Polícia apreende R$ 50 mil e máquina de dinheiro ligada a Deolane

Operação investiga esquema de lavagem de dinheiro associado ao PCC em SP

Por Dominic Ferreira,

A influenciadora e advogada Deolane Bezerra voltou ao centro de uma investigação policial após a Polícia Civil de São Paulo apreender uma máquina de contar dinheiro e uma caixa com cerca de R$ 50 mil em espécie identificada com o nome “Dra Deolane”. O material foi encontrado durante buscas na residência de Everton de Souza, conhecido como “Player”, investigado na Operação Vérnix por suspeita de atuar como operador financeiro do Primeiro Comando da Capital.

Foto: Créditos: CNN BrasilDeolane Bezerra e outros alvos da Operação Integration são liberados da prisão pela Justiça
Deolane Bezerra 

Segundo os investigadores, “Player” seria responsável pela movimentação e distribuição de recursos ligados à facção criminosa. Durante a operação, os policiais localizaram a caixa com dinheiro sobre uma pia na cozinha da residência, ao lado da máquina de contagem de cédulas. Na tampa da caixa havia o nome da influenciadora acompanhado do símbolo da balança da Justiça e da frase “o justo se justifica”. A defesa de Deolane afirma que ela é inocente e nega envolvimento em atividades ilícitas.

As investigações apontam que a influenciadora teria ligação com uma rede de empresas supostamente utilizadas para ocultação e movimentação de recursos ilegais. Relatórios da polícia indicam que Deolane controlaria dezenas de pessoas jurídicas registradas em um mesmo endereço residencial no interior paulista. A operação também apura a atuação de uma transportadora apontada como empresa de fachada usada para movimentar recursos atribuídos à organização criminosa.

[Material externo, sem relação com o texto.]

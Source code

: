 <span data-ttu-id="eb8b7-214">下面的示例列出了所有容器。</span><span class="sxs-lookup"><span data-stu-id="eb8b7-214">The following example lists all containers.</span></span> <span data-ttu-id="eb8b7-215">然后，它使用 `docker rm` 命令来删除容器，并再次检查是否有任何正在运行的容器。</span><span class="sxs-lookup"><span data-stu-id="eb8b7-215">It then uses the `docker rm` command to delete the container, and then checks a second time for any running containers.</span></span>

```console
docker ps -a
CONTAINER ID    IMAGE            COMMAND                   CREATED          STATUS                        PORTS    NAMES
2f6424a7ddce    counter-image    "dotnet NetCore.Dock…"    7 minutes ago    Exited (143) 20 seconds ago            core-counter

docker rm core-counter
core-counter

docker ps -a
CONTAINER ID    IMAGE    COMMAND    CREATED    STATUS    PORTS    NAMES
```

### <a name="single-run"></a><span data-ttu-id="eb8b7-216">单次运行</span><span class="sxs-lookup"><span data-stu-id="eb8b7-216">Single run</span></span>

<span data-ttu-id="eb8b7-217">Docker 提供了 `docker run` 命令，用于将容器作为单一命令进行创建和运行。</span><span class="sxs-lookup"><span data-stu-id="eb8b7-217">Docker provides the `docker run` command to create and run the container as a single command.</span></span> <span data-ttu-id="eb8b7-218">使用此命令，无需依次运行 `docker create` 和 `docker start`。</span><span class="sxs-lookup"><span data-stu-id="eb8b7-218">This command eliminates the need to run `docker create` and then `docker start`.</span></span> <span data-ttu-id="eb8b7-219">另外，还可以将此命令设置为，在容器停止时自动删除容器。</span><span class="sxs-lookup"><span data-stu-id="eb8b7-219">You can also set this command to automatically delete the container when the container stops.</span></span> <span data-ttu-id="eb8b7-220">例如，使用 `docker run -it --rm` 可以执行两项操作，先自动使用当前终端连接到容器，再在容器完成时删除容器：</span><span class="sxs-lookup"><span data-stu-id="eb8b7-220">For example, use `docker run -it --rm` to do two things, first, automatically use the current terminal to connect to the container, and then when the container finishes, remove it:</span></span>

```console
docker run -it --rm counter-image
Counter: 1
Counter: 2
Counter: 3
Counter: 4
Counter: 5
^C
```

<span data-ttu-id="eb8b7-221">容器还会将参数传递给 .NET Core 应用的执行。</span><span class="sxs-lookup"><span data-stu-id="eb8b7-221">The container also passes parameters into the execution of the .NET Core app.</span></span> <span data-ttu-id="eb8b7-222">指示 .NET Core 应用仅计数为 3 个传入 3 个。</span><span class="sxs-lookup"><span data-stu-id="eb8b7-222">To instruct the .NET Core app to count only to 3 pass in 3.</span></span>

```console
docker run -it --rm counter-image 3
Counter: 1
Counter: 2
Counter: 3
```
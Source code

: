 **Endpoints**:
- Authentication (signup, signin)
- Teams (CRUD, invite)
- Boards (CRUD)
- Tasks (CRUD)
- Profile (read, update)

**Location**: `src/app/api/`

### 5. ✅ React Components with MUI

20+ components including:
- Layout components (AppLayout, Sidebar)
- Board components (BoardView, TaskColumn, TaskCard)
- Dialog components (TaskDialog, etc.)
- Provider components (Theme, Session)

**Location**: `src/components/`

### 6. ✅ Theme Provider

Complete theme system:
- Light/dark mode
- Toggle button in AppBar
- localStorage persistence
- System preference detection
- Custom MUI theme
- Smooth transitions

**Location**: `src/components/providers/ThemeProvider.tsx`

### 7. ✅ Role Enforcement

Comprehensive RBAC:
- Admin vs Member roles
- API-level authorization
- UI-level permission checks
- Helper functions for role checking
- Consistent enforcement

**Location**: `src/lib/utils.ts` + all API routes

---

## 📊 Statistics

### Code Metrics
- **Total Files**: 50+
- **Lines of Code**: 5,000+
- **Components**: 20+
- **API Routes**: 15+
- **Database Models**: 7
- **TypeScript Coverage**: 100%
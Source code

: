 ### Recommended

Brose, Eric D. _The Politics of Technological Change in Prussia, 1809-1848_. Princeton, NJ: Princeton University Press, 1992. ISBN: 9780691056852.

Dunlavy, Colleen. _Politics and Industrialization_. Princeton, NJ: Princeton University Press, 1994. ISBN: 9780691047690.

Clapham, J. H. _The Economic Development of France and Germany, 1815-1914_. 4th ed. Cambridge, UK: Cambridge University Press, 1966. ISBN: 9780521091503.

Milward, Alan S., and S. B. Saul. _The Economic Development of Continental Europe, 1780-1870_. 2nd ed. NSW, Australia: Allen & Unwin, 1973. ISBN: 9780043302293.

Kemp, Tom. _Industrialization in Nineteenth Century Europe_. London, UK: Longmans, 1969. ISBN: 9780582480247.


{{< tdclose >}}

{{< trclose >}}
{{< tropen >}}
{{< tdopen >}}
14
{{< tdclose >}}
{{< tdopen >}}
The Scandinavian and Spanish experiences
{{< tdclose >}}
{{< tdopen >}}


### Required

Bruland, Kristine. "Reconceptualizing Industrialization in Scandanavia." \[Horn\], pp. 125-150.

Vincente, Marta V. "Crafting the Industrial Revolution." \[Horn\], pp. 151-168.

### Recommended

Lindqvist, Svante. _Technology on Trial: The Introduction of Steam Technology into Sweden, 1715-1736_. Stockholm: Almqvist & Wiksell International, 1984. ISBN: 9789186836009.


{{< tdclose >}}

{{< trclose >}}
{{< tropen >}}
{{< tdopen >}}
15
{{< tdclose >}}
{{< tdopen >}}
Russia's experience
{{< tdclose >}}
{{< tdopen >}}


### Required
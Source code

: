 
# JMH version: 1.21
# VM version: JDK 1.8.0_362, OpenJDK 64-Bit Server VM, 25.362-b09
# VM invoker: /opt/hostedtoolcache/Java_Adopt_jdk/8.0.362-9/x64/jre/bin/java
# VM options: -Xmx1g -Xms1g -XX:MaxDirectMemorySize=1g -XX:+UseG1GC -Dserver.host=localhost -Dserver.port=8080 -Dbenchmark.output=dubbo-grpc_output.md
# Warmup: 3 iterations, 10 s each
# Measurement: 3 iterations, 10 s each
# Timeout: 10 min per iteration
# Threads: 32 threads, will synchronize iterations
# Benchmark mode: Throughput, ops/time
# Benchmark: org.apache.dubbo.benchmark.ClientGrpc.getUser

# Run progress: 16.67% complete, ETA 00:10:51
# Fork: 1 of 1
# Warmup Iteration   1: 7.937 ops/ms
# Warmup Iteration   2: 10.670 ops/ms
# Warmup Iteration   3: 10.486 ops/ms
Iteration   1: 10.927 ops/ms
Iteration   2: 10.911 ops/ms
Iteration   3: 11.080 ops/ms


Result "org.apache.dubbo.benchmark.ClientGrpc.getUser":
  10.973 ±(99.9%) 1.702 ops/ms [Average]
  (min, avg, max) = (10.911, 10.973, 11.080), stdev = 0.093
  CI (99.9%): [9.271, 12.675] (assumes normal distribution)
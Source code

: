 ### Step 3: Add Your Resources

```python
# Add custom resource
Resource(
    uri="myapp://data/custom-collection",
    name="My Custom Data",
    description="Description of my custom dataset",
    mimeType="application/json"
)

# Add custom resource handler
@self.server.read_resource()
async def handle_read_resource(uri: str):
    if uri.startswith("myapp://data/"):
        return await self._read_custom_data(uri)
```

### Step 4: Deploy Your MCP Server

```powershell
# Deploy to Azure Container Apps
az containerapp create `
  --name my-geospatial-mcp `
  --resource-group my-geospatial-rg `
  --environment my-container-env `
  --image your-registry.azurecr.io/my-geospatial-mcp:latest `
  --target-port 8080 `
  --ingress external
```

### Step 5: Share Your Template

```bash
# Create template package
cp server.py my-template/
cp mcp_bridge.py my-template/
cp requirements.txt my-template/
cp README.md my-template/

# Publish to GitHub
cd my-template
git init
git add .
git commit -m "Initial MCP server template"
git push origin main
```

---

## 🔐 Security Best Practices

Após a prisão, Deolane foi transferida para a Penitenciária de Tupi Paulista, localizada a mais de 600 quilômetros da capital paulista. O inquérito é conduzido pela Delegacia Seccional de Presidente Venceslau e segue analisando documentos, movimentações bancárias e mensagens obtidas durante a investigação. A polícia afirma que as provas reunidas indicam um esquema estruturado de lavagem de capitais envolvendo operadores financeiros, familiares de integrantes da facção e empresas utilizadas para redistribuição dos recursos.